____ The data
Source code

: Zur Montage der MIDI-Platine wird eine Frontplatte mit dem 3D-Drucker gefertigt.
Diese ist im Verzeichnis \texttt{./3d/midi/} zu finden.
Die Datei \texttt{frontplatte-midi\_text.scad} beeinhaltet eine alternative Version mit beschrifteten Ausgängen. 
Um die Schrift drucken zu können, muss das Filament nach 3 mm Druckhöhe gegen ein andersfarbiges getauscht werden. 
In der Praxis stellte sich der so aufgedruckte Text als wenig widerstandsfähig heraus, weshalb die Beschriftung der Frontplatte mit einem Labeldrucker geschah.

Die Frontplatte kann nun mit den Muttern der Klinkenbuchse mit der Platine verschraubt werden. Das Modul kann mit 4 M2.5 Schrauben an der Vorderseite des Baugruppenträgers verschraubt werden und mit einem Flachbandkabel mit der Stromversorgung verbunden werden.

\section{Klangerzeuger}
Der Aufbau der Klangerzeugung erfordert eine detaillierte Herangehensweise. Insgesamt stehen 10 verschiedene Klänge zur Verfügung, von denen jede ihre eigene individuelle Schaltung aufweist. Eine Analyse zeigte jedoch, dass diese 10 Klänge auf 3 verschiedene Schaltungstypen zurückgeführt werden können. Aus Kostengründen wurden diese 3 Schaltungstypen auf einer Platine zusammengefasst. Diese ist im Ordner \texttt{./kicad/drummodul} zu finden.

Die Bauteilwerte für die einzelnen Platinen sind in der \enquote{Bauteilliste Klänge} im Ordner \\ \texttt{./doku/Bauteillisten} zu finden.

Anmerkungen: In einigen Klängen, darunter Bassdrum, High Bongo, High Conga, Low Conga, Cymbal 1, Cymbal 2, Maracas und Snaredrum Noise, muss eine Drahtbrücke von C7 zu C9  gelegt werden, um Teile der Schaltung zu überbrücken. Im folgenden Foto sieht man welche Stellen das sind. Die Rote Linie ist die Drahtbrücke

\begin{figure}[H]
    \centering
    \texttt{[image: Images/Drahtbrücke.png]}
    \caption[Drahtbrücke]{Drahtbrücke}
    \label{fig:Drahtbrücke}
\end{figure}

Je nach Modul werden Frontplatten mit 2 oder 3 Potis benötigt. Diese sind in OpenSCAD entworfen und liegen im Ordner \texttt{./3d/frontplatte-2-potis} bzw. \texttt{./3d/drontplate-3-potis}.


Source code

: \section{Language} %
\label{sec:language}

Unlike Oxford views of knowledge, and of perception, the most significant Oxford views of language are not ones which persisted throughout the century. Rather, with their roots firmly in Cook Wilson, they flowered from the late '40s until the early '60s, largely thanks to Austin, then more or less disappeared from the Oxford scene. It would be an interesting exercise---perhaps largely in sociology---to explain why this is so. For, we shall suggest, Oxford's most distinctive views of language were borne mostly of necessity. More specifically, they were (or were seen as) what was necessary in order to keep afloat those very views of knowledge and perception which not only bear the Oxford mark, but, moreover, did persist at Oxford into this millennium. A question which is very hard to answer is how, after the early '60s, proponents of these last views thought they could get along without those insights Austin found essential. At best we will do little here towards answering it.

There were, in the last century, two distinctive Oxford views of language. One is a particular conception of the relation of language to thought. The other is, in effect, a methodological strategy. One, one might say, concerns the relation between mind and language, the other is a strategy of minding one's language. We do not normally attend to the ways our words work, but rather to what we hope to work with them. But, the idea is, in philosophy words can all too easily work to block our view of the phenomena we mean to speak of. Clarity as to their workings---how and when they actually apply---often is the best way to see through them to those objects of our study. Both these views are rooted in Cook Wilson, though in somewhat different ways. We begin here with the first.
________
__Task__. Say how many lines of the data above include the word "their", and add nothing further.

__Output__. 2